Dans le cas d’un protocole “proof-of-stake”, il suffit de disposer d’un accès, même temporaire, à une majorité relative des coins pour réécrire l’historique des transactions. En théorie, il faudrait disposer de 51% des coins, mais en pratique une faible minorité des possesseurs de coins s’intéresse au minage: les investisseurs préfèrent la liquidité au verrouillage des coins requis par les protocoles PoS pour le minage.

Accès aux coins signifie seulement connaissance des clés privées correspondantes et non propriété des coins. Il suffit d’un contrat de prêt entre des propriétaires de coins et un mineur hostile dans lequel le mineur rembourse en rémunérant les propriétaires avec les bénéfices de son attaque.

Avec un tel contrat, aucune transaction n’étant vue sur le marché, le cours des coins PoS n’est pas affecté dans un premier temps. Les bénéfices peuvent se trouver sur une autre chaîne, par exemple une chaîne proof-of-work concurrente de la chaîne proof-of-stake pour une application de paiement ou de certification.

Il serait alors clairement moins coûteux d’attaquer la chaîne PoS que la chaîne PoW. Nous pouvons d’ailleurs constater expérimentalement que, depuis l’invention publiée par Satoshi Nakamoto il y a 7 ans, aucune chaîne PoS n’a pu approcher, même de loin, la valorisation de Bitcoin.

J’ajoute que la périodicité des blocs, contrôlée par la difficulté avec comme cible la production d’un bloc toutes les dix minutes en moyenne, fait du réseau Bitcoin un serveur de temps distribué pratiquement infalsifiable. Cette propriété fait défaut aux réseaux PoS qui doivent considérer le temps écoulé comme une donnée externe au même titre que le cours du dollar ou la température de l’air à Paris.

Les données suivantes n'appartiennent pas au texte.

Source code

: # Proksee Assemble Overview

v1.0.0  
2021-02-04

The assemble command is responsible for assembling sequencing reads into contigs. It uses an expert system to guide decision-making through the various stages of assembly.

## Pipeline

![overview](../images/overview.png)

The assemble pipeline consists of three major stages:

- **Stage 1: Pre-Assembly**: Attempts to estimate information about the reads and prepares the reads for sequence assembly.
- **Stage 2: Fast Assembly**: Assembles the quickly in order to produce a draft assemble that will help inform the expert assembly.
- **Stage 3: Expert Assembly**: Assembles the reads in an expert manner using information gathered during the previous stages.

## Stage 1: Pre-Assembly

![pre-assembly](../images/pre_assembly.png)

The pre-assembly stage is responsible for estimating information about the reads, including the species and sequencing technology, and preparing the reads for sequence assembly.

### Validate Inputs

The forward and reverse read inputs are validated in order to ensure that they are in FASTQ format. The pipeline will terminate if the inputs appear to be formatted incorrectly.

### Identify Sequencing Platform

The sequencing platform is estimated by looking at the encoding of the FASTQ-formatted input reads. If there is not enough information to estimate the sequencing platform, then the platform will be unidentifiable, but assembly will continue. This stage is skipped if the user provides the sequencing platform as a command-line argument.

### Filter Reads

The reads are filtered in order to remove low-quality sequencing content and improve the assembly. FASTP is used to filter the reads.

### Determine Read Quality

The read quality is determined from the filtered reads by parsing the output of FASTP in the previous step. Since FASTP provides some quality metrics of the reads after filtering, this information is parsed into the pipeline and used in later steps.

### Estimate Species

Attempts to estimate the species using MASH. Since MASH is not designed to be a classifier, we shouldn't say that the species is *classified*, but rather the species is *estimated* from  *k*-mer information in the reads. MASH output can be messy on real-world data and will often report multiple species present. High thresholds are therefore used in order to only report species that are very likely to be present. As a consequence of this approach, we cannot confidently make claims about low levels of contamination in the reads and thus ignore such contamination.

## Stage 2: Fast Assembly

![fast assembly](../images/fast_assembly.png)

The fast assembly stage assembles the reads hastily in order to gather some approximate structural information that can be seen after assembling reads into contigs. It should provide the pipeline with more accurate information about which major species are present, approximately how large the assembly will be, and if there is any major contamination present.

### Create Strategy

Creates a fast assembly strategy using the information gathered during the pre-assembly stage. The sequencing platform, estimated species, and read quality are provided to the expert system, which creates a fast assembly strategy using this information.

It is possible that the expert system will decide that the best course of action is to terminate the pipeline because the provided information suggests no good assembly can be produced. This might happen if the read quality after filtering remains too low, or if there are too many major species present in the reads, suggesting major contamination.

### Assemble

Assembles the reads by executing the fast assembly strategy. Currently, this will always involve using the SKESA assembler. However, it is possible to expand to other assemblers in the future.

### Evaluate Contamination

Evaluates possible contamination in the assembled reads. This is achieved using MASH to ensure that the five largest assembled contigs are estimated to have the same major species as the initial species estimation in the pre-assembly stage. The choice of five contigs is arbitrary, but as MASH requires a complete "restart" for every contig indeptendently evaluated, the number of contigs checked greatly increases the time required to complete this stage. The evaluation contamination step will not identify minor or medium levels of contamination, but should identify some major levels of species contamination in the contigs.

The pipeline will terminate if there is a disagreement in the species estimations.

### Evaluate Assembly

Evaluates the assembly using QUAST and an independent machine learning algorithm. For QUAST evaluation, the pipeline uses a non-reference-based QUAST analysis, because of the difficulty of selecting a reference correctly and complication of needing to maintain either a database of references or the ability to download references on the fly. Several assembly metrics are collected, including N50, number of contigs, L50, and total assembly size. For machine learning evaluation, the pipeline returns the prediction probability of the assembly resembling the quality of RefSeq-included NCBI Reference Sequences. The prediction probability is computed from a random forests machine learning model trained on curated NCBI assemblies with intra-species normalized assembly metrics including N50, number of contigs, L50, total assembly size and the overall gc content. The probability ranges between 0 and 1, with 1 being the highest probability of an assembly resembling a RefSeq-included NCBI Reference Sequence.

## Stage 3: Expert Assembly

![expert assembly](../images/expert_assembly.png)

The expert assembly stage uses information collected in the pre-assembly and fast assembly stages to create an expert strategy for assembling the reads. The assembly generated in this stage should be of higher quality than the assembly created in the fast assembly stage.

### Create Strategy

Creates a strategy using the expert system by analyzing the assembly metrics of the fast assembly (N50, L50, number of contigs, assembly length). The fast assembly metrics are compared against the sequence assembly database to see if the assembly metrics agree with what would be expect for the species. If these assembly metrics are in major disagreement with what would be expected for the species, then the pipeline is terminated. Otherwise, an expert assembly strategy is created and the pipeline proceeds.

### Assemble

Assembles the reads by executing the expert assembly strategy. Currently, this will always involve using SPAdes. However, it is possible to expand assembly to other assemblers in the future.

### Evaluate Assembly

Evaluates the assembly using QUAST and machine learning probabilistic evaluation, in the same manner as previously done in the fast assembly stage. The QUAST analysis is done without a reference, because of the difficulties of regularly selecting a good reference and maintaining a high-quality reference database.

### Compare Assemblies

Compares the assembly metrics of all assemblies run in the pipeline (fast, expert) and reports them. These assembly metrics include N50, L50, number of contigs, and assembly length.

Une preuve de travail monumentale ND de Paris, une preuve de travail monumentale, photographiée par Elia Locardi

Le réseau Bitcoin héberge une preuve de travail monumentale dont la fonction de salle des coffres numérique justifie le coût de construction. Avant elle, beaucoup d’institutions politiques ou religieuses ont utilisé des preuves de travail physiques, parfois inutiles, souvent majestueuses, comme les pyramides des Pharaons ou les cathédrales, pour témoigner de leur capacité phénoménale à mobiliser les énergies des sujets et des croyants.